Diffusion Reflection:

In this type of reflection, the incident ray of light strikes a surface and the light is scattered after reflection. Reflected rays move in many directions. The angle of incidence and angles of reflection are different. A perfectly diffusing surface is one for which luminance is independent of the direction of observation. e.g. reflection from paper, unpolished clay pot.

Regular Reflection:

In regular reflection, a parallel beam of incident light is reflected as a parallel beam in one direction. In this case, parallel incident rays remain parallel even after reflection and go only in one direction. Surfaces showing regular reflection appear bright only in one direction only for the given position of the eye. A surface which reflects regularly nearly all the light incident on it is called a mirror.

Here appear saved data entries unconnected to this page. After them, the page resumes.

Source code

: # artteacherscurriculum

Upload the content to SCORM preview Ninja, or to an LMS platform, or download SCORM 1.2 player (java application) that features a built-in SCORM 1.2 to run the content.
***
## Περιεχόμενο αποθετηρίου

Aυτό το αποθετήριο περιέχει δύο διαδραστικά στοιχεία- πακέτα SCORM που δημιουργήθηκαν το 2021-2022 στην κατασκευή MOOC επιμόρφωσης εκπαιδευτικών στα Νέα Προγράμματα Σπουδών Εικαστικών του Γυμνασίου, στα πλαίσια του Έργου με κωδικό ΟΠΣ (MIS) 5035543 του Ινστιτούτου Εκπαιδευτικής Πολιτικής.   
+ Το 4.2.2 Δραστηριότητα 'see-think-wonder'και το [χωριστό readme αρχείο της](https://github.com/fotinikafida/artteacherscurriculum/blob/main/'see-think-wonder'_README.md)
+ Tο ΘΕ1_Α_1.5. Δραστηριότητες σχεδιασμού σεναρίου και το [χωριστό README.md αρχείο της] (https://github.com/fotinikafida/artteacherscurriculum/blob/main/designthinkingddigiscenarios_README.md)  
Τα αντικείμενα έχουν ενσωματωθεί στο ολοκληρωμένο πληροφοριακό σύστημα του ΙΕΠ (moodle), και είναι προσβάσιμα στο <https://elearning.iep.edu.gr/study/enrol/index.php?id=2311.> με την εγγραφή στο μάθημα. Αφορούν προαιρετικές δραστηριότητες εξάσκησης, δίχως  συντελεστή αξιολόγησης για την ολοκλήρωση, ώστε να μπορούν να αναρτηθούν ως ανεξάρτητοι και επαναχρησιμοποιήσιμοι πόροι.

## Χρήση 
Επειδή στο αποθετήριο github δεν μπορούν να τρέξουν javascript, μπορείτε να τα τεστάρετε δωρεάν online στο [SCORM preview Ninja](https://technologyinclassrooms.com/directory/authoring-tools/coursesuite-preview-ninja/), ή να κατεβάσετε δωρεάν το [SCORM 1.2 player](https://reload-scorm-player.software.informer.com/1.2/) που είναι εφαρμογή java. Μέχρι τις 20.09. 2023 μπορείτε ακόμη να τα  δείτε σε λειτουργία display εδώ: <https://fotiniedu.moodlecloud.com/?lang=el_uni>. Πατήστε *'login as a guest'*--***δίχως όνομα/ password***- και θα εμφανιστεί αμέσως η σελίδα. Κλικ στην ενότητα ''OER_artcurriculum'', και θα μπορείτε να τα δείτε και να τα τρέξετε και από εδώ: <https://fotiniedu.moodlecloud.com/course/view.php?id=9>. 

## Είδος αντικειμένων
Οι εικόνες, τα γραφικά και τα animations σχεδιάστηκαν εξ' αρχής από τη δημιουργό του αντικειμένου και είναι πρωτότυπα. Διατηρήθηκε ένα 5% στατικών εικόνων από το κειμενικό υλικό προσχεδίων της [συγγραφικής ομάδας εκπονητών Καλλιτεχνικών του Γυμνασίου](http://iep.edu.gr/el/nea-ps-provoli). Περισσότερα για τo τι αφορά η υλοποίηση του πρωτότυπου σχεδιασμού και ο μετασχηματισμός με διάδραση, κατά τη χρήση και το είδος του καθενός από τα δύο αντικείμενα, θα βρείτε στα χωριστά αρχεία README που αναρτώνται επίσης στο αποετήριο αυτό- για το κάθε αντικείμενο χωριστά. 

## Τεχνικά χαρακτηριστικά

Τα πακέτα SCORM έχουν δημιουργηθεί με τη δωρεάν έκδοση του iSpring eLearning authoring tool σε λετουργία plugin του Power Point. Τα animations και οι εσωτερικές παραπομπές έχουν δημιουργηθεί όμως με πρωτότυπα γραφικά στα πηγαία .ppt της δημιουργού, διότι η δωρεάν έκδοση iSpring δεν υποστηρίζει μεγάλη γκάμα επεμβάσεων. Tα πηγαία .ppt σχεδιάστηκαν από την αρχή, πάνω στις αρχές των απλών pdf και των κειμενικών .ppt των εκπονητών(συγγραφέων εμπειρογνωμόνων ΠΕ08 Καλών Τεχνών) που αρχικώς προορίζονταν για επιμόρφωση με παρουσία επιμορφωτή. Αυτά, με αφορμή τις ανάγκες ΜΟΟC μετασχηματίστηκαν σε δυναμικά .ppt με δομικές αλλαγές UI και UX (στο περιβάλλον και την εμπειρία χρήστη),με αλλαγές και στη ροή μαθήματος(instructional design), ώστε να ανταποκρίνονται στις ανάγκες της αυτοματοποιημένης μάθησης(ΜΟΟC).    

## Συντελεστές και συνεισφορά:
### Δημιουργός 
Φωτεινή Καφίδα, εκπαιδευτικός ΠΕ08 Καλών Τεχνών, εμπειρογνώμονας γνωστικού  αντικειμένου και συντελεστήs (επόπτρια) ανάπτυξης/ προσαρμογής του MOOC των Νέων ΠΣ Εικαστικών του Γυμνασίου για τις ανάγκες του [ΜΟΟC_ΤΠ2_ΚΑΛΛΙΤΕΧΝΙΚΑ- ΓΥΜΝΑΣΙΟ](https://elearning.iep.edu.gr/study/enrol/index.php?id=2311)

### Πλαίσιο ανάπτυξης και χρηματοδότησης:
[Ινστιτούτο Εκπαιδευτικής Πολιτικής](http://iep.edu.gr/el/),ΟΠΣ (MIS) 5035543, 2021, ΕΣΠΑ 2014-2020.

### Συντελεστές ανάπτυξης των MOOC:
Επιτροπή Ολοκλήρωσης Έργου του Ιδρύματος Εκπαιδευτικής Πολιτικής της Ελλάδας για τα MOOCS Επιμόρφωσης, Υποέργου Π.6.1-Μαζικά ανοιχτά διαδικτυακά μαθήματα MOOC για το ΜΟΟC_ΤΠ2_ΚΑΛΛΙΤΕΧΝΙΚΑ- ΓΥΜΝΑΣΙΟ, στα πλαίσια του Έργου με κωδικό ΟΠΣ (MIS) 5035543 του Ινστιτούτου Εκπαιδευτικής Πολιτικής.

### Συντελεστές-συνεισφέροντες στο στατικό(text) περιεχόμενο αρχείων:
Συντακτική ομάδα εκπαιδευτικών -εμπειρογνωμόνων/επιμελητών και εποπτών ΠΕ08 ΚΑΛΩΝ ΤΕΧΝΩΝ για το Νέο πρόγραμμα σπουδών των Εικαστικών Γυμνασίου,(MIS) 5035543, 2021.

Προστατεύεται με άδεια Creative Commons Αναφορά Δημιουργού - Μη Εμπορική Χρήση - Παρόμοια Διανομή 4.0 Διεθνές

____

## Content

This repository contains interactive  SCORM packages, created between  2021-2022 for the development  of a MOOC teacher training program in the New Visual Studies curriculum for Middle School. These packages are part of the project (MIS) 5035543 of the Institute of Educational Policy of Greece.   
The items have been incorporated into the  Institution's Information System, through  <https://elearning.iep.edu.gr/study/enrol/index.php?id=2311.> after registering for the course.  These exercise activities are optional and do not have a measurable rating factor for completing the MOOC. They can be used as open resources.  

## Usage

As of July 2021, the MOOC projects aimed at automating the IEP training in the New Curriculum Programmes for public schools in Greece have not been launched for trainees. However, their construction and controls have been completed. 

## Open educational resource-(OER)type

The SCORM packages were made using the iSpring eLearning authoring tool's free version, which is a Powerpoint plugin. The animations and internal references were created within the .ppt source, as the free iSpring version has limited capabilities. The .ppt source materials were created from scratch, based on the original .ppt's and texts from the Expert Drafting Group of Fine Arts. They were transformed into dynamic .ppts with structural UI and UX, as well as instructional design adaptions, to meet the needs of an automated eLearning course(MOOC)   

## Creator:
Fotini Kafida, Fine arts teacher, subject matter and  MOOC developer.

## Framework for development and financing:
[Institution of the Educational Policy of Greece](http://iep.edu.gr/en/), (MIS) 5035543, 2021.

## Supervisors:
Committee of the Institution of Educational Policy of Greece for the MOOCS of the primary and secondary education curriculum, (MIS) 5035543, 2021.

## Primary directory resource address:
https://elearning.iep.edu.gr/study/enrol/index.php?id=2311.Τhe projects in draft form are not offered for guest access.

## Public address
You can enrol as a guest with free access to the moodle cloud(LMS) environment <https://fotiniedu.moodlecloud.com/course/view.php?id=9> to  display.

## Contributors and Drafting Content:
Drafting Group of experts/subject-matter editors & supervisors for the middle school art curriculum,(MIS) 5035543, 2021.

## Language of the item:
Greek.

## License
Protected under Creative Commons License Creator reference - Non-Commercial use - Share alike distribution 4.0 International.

The objects having a shiny or polished surface reflects more light compared to the objects having a dull or unpolished surface. Silver metal is the best reflector of light. Hence plane mirror is made by depositing a thin layer of silver metal on one side of a plane glass sheet. The silver coating is protected by red paint. e.g. mirror, polished metal surface, polished pots

Water at glazing incidence (i = 90°) is a good reflector. Hence we can see images of the sun and nearby trees in the river in the morning and evening but not at noon. If the sea is observed from an airplane the part of the sea exactly below appears dark but that part at the horizon appears shiny.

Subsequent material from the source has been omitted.